“Aerodynamics of Fossil Pollen: Implications for Understanding Pollination Biology in Extinct Plants”
Although sacci are now known to play both aerodynamic and buoyancy roles, few published studies have explored anemophily in fossil plants, particularly aerodynamic characteristics of pollen from putatively wind-pollinated groups. The objective of this study was to empirically investigate the aerodynamic effects of key pollen characters through electron microscopy, mathematical modeling, and experiments using scaled-up physical models. Five structurally different fossil pollen types were studied: three bisaccate (Caytonanthus, Pteruchus, Pinus), one monosaccate (Gothania), and one non-saccate (Monoletes). For all saccate taxa, geometrical differences in overall shape and saccus size impacted pollen drag, and the presence of sacci produced measurable differences in the drag coefficient and shape factor (resistance coefficient).
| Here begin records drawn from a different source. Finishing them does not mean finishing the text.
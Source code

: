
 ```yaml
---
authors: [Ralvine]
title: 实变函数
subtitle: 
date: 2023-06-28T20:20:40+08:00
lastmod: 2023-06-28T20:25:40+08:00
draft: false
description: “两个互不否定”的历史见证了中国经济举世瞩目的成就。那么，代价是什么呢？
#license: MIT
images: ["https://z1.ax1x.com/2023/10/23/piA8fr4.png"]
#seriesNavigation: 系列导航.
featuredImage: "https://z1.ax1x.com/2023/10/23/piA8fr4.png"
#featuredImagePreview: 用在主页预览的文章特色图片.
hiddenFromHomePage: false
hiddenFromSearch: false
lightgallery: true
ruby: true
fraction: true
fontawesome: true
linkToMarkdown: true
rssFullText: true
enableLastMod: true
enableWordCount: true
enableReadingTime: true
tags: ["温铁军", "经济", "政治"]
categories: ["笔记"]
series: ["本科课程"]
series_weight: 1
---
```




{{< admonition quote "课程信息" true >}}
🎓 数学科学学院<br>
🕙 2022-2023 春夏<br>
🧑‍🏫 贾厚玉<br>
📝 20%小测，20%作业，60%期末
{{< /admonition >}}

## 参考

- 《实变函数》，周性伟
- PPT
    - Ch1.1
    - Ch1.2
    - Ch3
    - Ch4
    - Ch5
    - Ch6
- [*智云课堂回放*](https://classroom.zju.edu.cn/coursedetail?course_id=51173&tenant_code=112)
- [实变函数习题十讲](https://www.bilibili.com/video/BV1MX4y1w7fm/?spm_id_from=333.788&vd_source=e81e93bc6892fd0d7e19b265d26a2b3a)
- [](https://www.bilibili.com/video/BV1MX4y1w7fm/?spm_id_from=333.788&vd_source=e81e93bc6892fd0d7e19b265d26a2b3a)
Grains of Pinus and Pteruchus had higher drag coefficients, remained airborne longer, and their sacci increased aerodynamic efficiency, whereas Gothania fell faster. This is the first study to experimentally demonstrate that sacci and grain geometry affect the aerodynamics of fossil pollen.
- Grega, L., A. Novotny, C. Stablile, M. L. Taylor, C. P. Daghlian and J. M. Osborn. 2018. Aerodynamics of Fossil Pollen: Implications for Understanding Pollination Biology in Extinct Plants. In: M. Krings, C. J. Harper, N. R. Cuneo, ad G. W. Rothwell (Editors) Transformative Paleobotany, pages 253-269. Academic Press, London , UK.